**REQUIREMENT:**
In the listing below, every line with the word "softmax" needs to be copied.

Segment Open

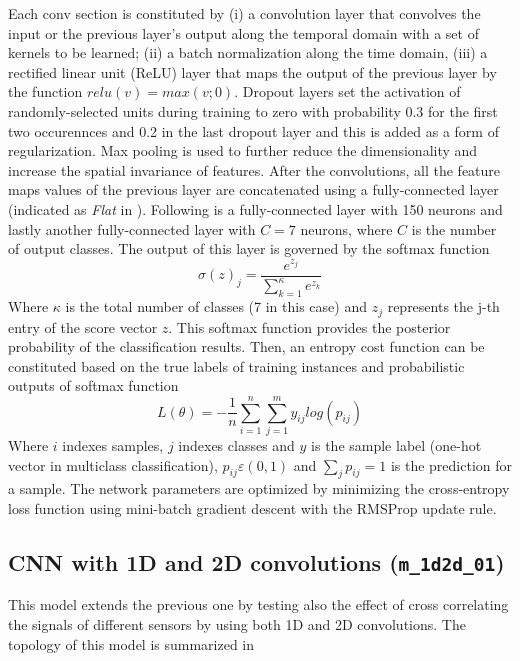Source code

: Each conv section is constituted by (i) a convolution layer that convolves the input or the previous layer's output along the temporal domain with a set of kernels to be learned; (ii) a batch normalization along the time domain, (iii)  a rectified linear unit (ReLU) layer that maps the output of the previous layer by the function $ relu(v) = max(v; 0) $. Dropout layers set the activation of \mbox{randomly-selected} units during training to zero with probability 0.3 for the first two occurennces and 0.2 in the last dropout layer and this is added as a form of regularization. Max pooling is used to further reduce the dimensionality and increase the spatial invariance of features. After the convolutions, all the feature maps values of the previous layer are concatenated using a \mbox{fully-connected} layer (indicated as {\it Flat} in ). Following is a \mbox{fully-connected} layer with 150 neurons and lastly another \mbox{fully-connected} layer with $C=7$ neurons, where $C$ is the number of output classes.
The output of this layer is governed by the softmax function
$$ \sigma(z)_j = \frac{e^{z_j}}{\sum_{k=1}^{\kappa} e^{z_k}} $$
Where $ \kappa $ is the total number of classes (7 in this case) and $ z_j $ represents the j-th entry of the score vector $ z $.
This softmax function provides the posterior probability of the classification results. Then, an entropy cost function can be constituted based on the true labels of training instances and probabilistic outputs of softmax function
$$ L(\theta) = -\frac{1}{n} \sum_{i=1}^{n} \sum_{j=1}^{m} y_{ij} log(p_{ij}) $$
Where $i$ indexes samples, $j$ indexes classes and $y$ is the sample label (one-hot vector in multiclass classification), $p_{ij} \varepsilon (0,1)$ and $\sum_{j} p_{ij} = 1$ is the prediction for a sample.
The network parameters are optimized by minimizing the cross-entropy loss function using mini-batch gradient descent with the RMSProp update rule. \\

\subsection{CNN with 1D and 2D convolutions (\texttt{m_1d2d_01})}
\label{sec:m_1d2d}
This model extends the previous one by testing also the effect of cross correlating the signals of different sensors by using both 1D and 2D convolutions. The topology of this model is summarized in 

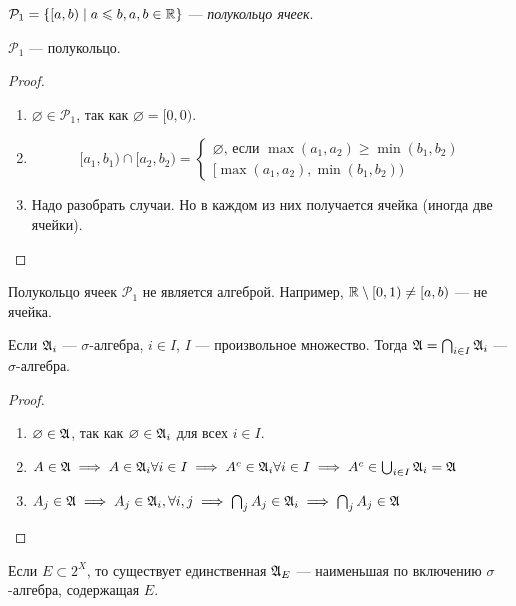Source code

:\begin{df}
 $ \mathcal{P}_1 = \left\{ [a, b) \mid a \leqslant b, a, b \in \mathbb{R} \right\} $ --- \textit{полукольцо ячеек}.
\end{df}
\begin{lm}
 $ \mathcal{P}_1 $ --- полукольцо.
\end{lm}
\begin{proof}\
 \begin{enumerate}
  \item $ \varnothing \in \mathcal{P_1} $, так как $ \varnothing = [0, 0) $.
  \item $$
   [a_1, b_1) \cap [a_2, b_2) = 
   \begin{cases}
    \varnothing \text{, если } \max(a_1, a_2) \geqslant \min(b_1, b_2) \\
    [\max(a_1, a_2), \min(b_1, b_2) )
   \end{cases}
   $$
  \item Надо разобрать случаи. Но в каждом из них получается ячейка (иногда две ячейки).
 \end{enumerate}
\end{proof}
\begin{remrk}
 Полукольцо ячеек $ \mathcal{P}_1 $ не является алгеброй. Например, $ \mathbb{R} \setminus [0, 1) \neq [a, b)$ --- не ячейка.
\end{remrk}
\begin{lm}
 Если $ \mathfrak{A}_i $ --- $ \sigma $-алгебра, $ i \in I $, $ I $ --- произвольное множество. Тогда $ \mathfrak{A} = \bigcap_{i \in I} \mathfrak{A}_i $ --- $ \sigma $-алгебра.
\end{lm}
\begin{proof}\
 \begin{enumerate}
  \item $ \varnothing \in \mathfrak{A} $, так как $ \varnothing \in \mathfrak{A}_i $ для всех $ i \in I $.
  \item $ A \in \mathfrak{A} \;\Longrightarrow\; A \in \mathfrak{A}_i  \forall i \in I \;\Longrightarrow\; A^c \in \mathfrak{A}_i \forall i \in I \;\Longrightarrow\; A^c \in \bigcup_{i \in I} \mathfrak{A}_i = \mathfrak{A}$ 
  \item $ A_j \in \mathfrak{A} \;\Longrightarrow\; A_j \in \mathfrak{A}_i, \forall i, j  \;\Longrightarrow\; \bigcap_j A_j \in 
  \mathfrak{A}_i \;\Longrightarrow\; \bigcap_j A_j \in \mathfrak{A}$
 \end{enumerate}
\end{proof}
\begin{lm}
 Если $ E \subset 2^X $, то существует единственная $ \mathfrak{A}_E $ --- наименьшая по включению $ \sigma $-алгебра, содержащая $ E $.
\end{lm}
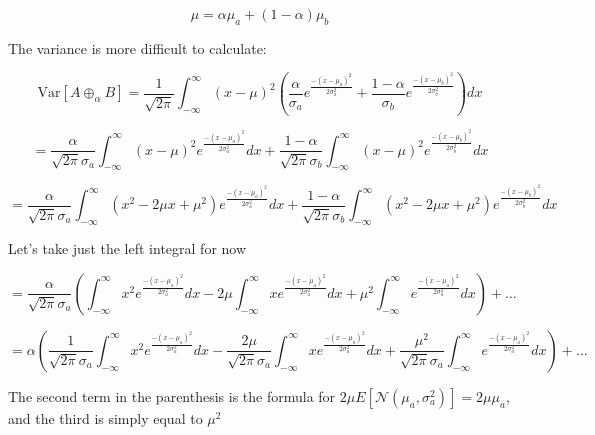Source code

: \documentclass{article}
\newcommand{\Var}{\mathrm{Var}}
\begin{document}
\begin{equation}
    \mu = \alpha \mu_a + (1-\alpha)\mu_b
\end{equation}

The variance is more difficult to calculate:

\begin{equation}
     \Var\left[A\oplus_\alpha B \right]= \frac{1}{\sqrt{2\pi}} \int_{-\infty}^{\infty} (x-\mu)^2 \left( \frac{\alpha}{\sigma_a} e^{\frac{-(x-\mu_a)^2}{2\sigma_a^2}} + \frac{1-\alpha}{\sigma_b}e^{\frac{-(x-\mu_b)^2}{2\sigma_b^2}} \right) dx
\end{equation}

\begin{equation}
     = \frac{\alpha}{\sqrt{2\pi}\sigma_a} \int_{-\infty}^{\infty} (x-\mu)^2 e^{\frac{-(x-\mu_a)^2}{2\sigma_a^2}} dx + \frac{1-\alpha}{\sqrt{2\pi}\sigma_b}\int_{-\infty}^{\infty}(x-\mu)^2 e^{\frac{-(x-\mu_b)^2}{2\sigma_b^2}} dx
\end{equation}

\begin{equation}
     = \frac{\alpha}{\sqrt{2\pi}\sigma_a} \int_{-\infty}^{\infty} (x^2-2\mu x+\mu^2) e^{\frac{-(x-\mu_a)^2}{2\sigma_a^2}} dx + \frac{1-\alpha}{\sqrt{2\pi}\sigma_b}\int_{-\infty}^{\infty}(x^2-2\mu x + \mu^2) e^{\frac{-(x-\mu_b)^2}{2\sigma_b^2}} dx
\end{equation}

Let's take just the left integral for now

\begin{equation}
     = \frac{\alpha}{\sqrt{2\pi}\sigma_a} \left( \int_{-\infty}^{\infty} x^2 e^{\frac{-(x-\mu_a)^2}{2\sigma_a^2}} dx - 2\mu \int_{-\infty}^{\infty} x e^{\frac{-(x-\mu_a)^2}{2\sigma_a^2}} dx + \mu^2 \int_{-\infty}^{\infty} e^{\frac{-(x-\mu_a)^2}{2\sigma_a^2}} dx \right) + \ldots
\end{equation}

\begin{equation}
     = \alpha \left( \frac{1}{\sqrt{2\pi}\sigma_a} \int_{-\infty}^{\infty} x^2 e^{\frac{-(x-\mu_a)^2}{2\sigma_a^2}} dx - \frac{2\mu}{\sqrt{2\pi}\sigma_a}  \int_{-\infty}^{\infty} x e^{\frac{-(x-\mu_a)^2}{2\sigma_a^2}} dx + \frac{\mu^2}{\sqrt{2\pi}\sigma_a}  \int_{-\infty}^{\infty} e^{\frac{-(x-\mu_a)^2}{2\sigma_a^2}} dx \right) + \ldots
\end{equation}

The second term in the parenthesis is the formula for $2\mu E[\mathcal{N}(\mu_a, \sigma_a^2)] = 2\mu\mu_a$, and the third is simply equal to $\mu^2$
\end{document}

Segment Closed

**TASK ANSWER:**
The output of this layer is governed by the softmax function
This softmax function provides the posterior probability of the classification results. Then, an entropy cost function can be constituted based on the true labels of training instances and probabilistic outputs of softmax function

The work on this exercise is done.